» **ASSIGNMENT**
Your result will be the set of lines with "String", copied from the material below.

|---|

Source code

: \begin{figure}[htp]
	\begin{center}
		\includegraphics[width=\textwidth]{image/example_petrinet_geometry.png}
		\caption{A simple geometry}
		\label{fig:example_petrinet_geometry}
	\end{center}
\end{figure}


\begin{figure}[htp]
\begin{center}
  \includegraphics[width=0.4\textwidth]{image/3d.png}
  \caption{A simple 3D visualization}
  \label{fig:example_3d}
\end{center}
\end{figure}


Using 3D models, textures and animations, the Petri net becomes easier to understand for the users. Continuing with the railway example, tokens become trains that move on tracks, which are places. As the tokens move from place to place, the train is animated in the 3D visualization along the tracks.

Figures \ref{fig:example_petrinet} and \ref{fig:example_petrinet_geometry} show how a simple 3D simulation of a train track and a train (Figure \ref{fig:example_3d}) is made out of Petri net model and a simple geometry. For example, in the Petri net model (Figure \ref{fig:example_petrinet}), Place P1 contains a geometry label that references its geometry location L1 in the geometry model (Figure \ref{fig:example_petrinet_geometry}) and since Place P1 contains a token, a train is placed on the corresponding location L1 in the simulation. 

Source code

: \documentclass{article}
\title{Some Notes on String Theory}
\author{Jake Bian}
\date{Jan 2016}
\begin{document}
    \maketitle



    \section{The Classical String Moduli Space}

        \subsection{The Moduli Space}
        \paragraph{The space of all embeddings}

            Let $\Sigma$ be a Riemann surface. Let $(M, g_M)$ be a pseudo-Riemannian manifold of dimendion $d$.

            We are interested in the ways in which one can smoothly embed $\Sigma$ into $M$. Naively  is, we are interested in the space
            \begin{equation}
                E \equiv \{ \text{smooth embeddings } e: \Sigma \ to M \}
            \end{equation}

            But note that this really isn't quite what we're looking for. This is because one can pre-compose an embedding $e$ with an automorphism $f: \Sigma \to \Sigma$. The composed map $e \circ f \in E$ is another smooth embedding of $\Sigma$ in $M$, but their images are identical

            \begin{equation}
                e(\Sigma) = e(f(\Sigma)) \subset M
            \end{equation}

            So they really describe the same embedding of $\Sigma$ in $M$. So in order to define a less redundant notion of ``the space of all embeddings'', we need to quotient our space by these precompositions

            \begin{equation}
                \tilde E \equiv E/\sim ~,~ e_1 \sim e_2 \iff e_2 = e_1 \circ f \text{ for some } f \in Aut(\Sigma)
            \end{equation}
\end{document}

|---|

» **ANSWER BELOW**
\title{Some Notes on String Theory}
    \section{The Classical String Moduli Space}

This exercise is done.